To make the SA role even more challenging, organizations often choose MongoDB after failing with some other technology. (Maybe their RDBMS didn’t scale or it was too difficult to expand to handle new sources of data, or Hadoop processing did not meet real-time requirements, or some other NoSQL solution did not provide the required query expressibility and secondary indexes.) This means that MongoDB is often used for bleeding-edge applications that have never been built before. One of the roles of an SA is to understand the application requirements and help the application team come up with an initial design that will ensure their success1.
It is probably obvious to experienced SAs, but SAs need to understand the capabilities, strengths, and weakness of all competing and tangential solutions as well. MongoDB’s biggest competitors are Oracle, Amazon, and Microsoft – all of whom are constantly evolving their product offerings and marketing strategies. An SA must always keep their knowledge up to date as the market evolves.
Being a great technologist is not enough. An SA spends at least as much time communicating with customers as they do working with technology. Communication is sometimes in the form of a standard presentation or demo, but it most often entails detailed technical conversations about how MongoDB works or how MongoDB can be used to address a particular problem. Concise technical explanations that address customer questions using language tailored to their particular situation and frame of reference are the hallmark of an SA.

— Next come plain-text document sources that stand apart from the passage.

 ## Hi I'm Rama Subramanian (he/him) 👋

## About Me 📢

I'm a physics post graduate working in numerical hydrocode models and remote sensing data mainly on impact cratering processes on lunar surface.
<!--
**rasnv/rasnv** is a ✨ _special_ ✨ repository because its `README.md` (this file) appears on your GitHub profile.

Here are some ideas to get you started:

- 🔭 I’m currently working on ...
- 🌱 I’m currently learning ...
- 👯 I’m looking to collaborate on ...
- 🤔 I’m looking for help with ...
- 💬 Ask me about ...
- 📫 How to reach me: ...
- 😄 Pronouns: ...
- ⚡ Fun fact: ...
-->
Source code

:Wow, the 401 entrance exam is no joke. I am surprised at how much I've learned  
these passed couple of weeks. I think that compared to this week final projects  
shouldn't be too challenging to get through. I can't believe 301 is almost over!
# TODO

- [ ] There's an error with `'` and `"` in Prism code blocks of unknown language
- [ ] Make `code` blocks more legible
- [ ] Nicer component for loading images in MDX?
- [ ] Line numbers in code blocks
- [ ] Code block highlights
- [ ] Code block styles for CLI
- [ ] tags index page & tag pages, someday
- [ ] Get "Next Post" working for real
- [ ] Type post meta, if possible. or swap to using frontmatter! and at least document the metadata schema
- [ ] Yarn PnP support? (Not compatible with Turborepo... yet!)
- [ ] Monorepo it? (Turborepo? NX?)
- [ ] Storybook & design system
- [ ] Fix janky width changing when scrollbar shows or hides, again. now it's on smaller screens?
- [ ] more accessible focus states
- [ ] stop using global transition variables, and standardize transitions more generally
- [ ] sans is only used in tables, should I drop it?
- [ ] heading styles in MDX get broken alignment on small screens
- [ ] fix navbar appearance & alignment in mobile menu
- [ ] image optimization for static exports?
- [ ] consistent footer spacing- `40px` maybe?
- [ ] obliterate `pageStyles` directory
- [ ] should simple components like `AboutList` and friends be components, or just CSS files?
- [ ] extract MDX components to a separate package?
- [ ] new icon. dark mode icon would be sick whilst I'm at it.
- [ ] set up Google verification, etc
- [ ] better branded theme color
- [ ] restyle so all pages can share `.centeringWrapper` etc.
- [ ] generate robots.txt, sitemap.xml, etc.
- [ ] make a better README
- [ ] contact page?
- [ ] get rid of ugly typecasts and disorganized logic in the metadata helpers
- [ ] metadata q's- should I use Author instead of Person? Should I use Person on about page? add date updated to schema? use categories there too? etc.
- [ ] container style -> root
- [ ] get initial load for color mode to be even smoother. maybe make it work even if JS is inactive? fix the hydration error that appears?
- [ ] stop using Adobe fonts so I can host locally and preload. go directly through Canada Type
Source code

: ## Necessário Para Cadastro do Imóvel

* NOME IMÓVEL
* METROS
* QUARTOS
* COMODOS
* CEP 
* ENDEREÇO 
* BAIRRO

MongoDB SAs have to be comfortable communicating with a wide range of people, not just development teams. They must engage operations, line of business stakeholders, architects, and technology executives in sales discovery conversations and present the technical aspects of MongoDB of most concern at the appropriate level of detail. For example, an SA must be able to provide technology executives with an intuitive feel for why their development teams will be significantly more productive with MongoDB or will be able to deploy a solution that can meet scalability and performance requirements unattainable with previous technology approaches. Similarly, an SA must learn an operations team’s unique challenges related to managing MongoDB and describe how tools like Ops Manager and Atlas address these requirements.

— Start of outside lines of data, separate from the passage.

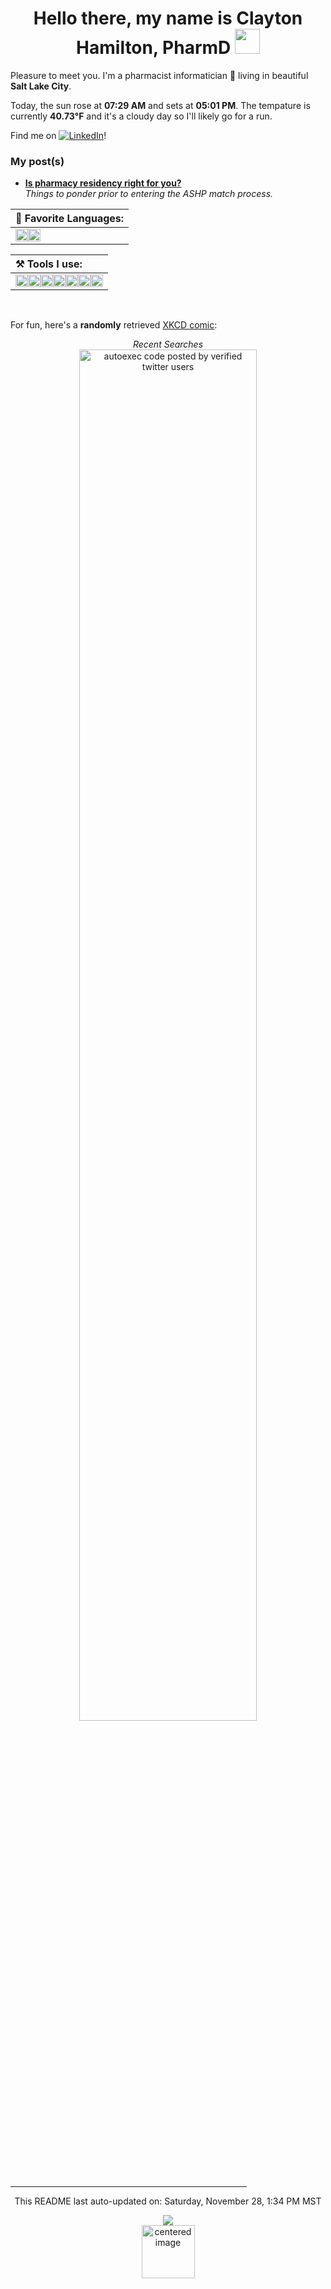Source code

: <h1 align = "center"> Hello there, my name is Clayton Hamilton, PharmD  <img src="https://github.com/claytonjhamilton/claytonjhamilton/blob/main/images/waving_hand.gif" width="40px"></h1>

Pleasure to meet you. I'm a pharmacist informatician :pill: living in beautiful <b>Salt Lake City</b>. 
<p>Today, the sun rose at <b>07:29 AM</b> and sets at <b>05:01 PM</b>. The tempature is currently <b>40.73°F</b> and it&#39;s a cloudy day so I&#39;ll likely go for a run.</p>

Find me on [![LinkedIn][1.1]][1]!

<h3>My post(s)</h3>
<ul>
  <li><a href="https://clayton-hamilton.medium.com/is-a-pharmacy-residency-right-for-you-9660f6e35fcb"><b>Is pharmacy residency right for you?</b></a><br/><i>Things to ponder prior to entering the ASHP match process.</i></li>
</ul>

| :page_facing_up:  **Favorite Languages:**                                                            |
| :-------------------------------------------------------------------------------------------------------- |
| <code><img height="20" src="https://img.shields.io/badge/-SQL-green?logo=codepen&logoColor=white"></code><code><img height="20" src="https://img.shields.io/badge/Python-%233776AB.svg?logo=python&logoColor=white"></code>|

|:hammer_and_pick:  **Tools I use:** |
|:----|
|<code><img height="20" src="https://img.shields.io/badge/-Microsoft%20SQL%20Server-grey?logo=microsoft-sql-server&logoColor=red"></code><code><img height="20" src="https://img.shields.io/badge/-Visual%20Studio%20Code-blue?logo=visual-studio-code"></code><code><img height="20" src="https://img.shields.io/badge/-Visual%20Studio-purple?logo=visual-studio"></code><code><img height="20" src="https://img.shields.io/badge/-Report%20Builder-white?logo=Power%20BI&logoColor=red"></code><code><img height="20" src="https://img.shields.io/badge/-PowerBI-black?logo=Power%20BI&logoColor=yellow"></code><code><img height="20" src="https://img.shields.io/badge/-Git-9cf?logo=git"></code><code><img height="20" src="https://img.shields.io/badge/-GitHub-black?logo=GitHub"></code>|
<br>

For fun, here's a **randomly** retrieved [XKCD comic](https://xkcd.com/):

<p align="center">
<i>Recent Searches</i>
<br>
<img width="75%" src="https:&#x2F;&#x2F;imgs.xkcd.com&#x2F;comics&#x2F;recent_searches.png" alt="autoexec code posted by verified twitter users">
</p>

<hr style="width:75%;text-align:center">
<p align="center">
    <text>This README last auto-updated on: Saturday, November 28, 1:34 PM MST</text>
    <br>
</p>
<p align="center">
<img src="https://github.com/claytonjhamilton/claytonjhamilton/workflows/README%20build/badge.svg"/><br>
<img alt="centered image" height="85" src="https://github.com/hjnilsson/country-flags/blob/master/svg/us.svg"/>
</p>

<!-- social media accounts -->
[1]: https://www.linkedin.com/in/clayton-j-hamilton/

<!-- icon(s) without padding -->
[1.1]: https://i.stack.imgur.com/gVE0j.png
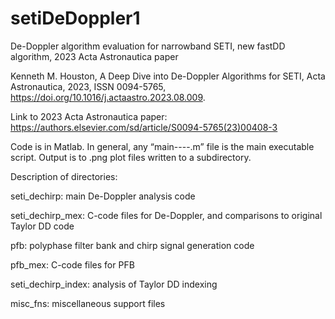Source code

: # setiDeDoppler1
De-Doppler algorithm evaluation for narrowband SETI, new fastDD algorithm, 2023 Acta Astronautica paper

Kenneth M. Houston, A Deep Dive into De-Doppler Algorithms for SETI, Acta Astronautica, 2023, ISSN 0094-5765,
https://doi.org/10.1016/j.actaastro.2023.08.009.

Link to 2023 Acta Astronautica paper:  https://authors.elsevier.com/sd/article/S0094-5765(23)00408-3

Code is in Matlab.  In general, any “main----.m” file is the main executable script.  Output is to .png plot files written to a subdirectory.

Description of directories:

seti_dechirp: main De-Doppler analysis code

seti_dechirp_mex: C-code files for De-Doppler, and comparisons to original Taylor DD code

pfb: polyphase filter bank and chirp signal generation code

pfb_mex: C-code files for PFB

seti_dechirp_index: analysis of Taylor DD indexing

misc_fns: miscellaneous support files

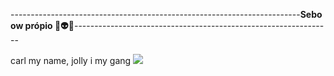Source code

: ------------------------------------------------------------------------**Sebo ow própio 🐯👽🧙**----------------------------------------------------------------

carl my name, jolly i my gang
![](https://i.giphy.com/media/v1.Y2lkPTc5MGI3NjExejhvYzA2bXBvaDRuNGZzd241Y2RuMm84OWdlbXB4bnZ5eDRpYml2YSZlcD12MV9pbnRlcm5hbF9naWZfYnlfaWQmY3Q9Zw/AFpGh0Lor1o03GXxFq/giphy.gif)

Public speaking skills are also essential. Solutions Architects deliver webinars, speak at conferences, write blog posts, and lead discussions and MongoDB User Groups (MUGs).
An SA is a member of the Sales organization and “selling” is a big part of the role. Selling involves many aspects. First, SAs assist the MongoDB Account Executives with discovery and qualification. They engage the customer in conversations to understand what their current problems are, their desired solution, the business benefits of the solution, the technical capabilities required to implement this solution, and how they'll measure success. After every customer conversation, SAs work with their Account Executives to refine their understanding of the customer’s situation and identify information that they want to gather at future meetings.

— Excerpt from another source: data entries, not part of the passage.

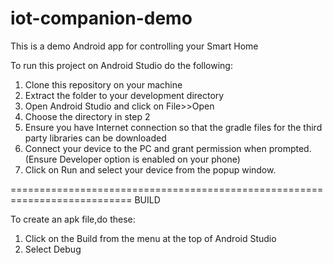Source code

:# iot-companion-demo
This is a demo Android app for controlling your Smart Home

To run this project on Android Studio do the following:

1. Clone this repository on your machine
2. Extract the folder to your development directory
3. Open Android Studio and click on File>>Open
4. Choose the directory in step 2 
5. Ensure you have Internet connection so that the gradle files for the third party libraries can be downloaded
6. Connect your device to the PC and grant permission when prompted. (Ensure Developer option is enabled on your phone)
7. Click on Run and select your device from the popup window.

===========================================================================
BUILD

To create an apk file,do these:
1. Click on the Build from the menu at the top of Android Studio
2. Select Debug

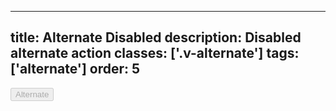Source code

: <!--
 *              Copyright (c) 2025 Visa, Inc.
 *
 * Licensed under the Apache License, Version 2.0 (the "License");
 * you may not use this file except in compliance with the License.
 * You may obtain a copy of the License at
 *
 *         http://www.apache.org/licenses/LICENSE-2.0
 *
 * Unless required by applicable law or agreed to in writing, software
 * distributed under the License is distributed on an "AS IS" BASIS,
 * WITHOUT WARRANTIES OR CONDITIONS OF ANY KIND, either express or implied.
 * See the License for the specific language governing permissions and
 * limitations under the License.
 *
 -->
---
title: Alternate Disabled 
description: Disabled alternate action 
classes: ['.v-alternate']
tags: ['alternate']
order: 5
---

<div class="v-surface v-surface-secondary v-alternate" style="padding: var(--size-responsive-16); ">
  <button class="v-action v-action-secondary" disabled="" type="button">
    Alternate
  </button>
</div>
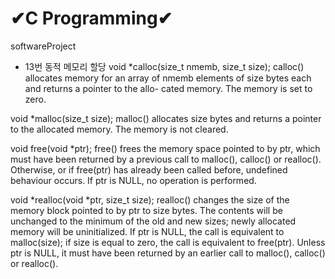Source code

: # ✔C Programming✔

softwareProject


* 13번 동적 메모리 할당
void *calloc(size_t nmemb, size_t size); 
calloc() allocates memory for an array of nmemb elements of size bytes each and returns a pointer to the allo- cated memory. The memory is set to zero. 

void *malloc(size_t size); 
malloc() allocates size bytes and returns a pointer to the allocated memory. The memory is not cleared.

void free(void *ptr); 
free() frees the memory space pointed to by ptr, which must have been returned by a previous call to malloc(), calloc() or realloc(). Otherwise, or if free(ptr) has already been called before, undefined behaviour occurs. If ptr is NULL, no operation is performed. 

void *realloc(void *ptr, size_t size);
realloc() changes the size of the memory block pointed to by ptr to size bytes. The contents will be unchanged to the minimum of the old and new sizes; newly allocated  memory will be uninitialized. If ptr is NULL, the call is equivalent to malloc(size); if size is equal to zero, the call is equivalent to free(ptr). Unless ptr is NULL, it must have been returned by an earlier call to malloc(), calloc() or realloc().
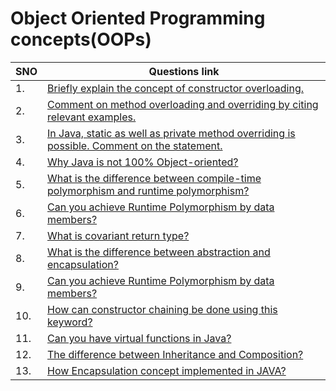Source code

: # Object Oriented Programming concepts(OOPs)
| SNO | Questions link                                                                                                                                                                                                                                 |
| --- | ---------------------------------------------------------------------------------------------------------------------------------------------------------------------------------------------------------------------------------------------- |
| 1.  | [Briefly explain the concept of constructor overloading.](https://www.interviewbit.com/java-interview-questions/#briefly-explain-the-concept-of-constructor-overloading)                                                                       |
| 2.  | [Comment on method overloading and overriding by citing relevant examples.](https://www.interviewbit.com/java-interview-questions/#comment-on-method-overloading-and-overriding-by-citing-relevant-examples)                                   |
| 3.  | [In Java, static as well as private method overriding is possible. Comment on the statement.](https://www.interviewbit.com/java-interview-questions/#in-java-static-as-well-as-private-method-overriding-is-possible-comment-on-the-statement) |
| 4.  | [Why Java is not 100% Object-oriented?](https://www.edureka.co/blog/interview-questions/java-interview-questions/#why-java-100%-oriented)                                                                                                      |
| 5.  | [What is the difference between compile-time polymorphism and runtime polymorphism?](https://github.com/learning-zone/java-interview-questions#q-what-is-the-difference-between-compile-time-polymorphism-and-runtime-polymorphism)            |
| 6.  | [Can you achieve Runtime Polymorphism by data members?](https://github.com/learning-zone/java-interview-questions#q-can-you-achieve-runtime-polymorphism-by-data-members)                                                                      |
| 7.  | [What is covariant return type?](https://github.com/learning-zone/java-interview-questions#q-what-is-covariant-return-type)                                                                                                                    |
| 8.  | [What is the difference between abstraction and encapsulation?](https://github.com/learning-zone/java-interview-questions#q-what-is-the-difference-between-abstraction-and-encapsulation)                                                      |
| 9.  | [Can you achieve Runtime Polymorphism by data members?](https://github.com/learning-zone/java-interview-questions#q-can-you-achieve-runtime-polymorphism-by-data-members)                                                                      |
| 10. | [How can constructor chaining be done using this keyword?](https://github.com/learning-zone/java-interview-questions#q-how-can-constructor-chaining-be-done-using-this-keyword)                                                                |
| 11. | [Can you have virtual functions in Java?](https://github.com/learning-zone/java-interview-questions#q-can-you-have-virtual-functions-in-java    )                                                                                              |
| 12. | [The difference between Inheritance and Composition?](https://github.com/learning-zone/java-interview-questions#q-the-difference-between-inheritance-and-composition)                                                                          |
| 13. | [How Encapsulation concept implemented in JAVA?](https://github.com/learning-zone/java-interview-questions#q-how-encapsulation-concept-implemented-in-java)                                                                                    |
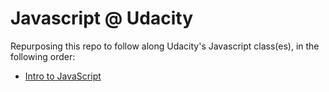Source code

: # Javascript @ Udacity

Repurposing this repo to follow along Udacity's Javascript class(es), in the following order:

- [Intro to JavaScript](https://www.udacity.com/course/intro-to-javascript--ud803)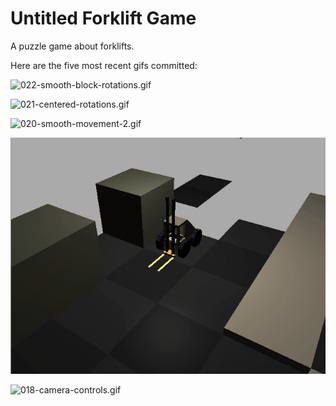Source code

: # Untitled Forklift Game
A puzzle game about forklifts.

Here are the five most recent gifs committed:

![022-smooth-block-rotations.gif](gifs/022-smooth-block-rotations.gif?raw=true "022-smooth-block-rotations")

![021-centered-rotations.gif](gifs/021-centered-rotations.gif?raw=true "021-centered-rotations")

![020-smooth-movement-2.gif](gifs/020-smooth-movement-2.gif?raw=true "020-smooth-movement-2")

![019-smooth-movement.gif](gifs/019-smooth-movement.gif?raw=true "019-smooth-movement")

![018-camera-controls.gif](gifs/018-camera-controls.gif?raw=true "018-camera-controls")
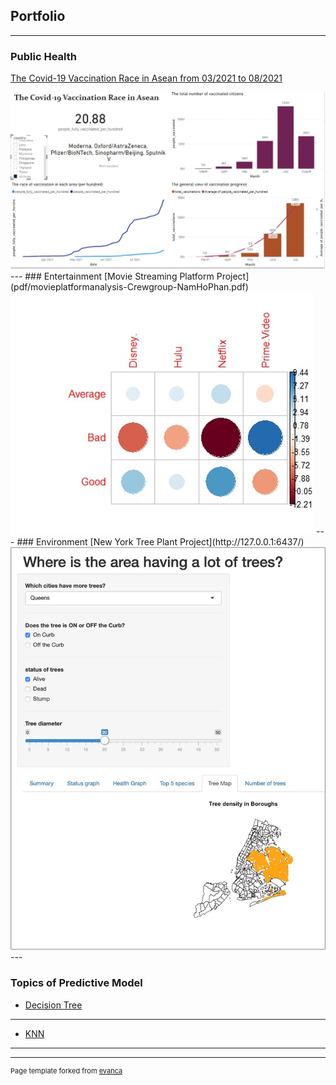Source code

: ## Portfolio

---

### Public Health

[The Covid-19 Vaccination Race in Asean from 03/2021 to 08/2021](/vaccination)

<img src="images/Vietnamvaccination.JPG"/>
---
### Entertainment
[Movie Streaming Platform Project](pdf/movieplatformanalysis-Crewgroup-NamHoPhan.pdf)

<img src="images/Picture2.jpg"/>
---
### Environment
[New York Tree Plant Project](http://127.0.0.1:6437/)

<img src="images/Picture3.jpg"/>
---


### Topics of Predictive Model

- [Decision Tree](pdf/HW1-NamHoPhan-ALY6020.pdf)
---
- [KNN](pdf/HW1-NamHoPhan-ALY6020.pdf)
---




---
<p style="font-size:11px">Page template forked from <a href="https://github.com/evanca/quick-portfolio">evanca</a></p>
<!-- Remove above link if you don't want to attibute -->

Once the required technical capabilities are understood, it is the SA’s role to lead the sales activities that prove to the customer that (1) MongoDB meets all their required capabilities and (2) MongoDB meets these capabilities better than competing solutions. Most of the time this is accomplished via customer conversations, presentations, demonstrations, and design brainstorming meetings.
Finally, customers sometimes want to test or validate that MongoDB will meet their technical required capabilities. This is often in the form of a proof of concept (POC) that might test MongoDB performance or scalability, the ease of managing MongoDB clusters with its operations tools, or that MongoDB’s BI Connector provides seamless connectivity with industry standard BI Tools, such as Tableau, Qlik, etc. SAs lead these POC efforts. They work with prospects to define and document the scope and success criteria and work with the prospect during the course of a POC to ensure success.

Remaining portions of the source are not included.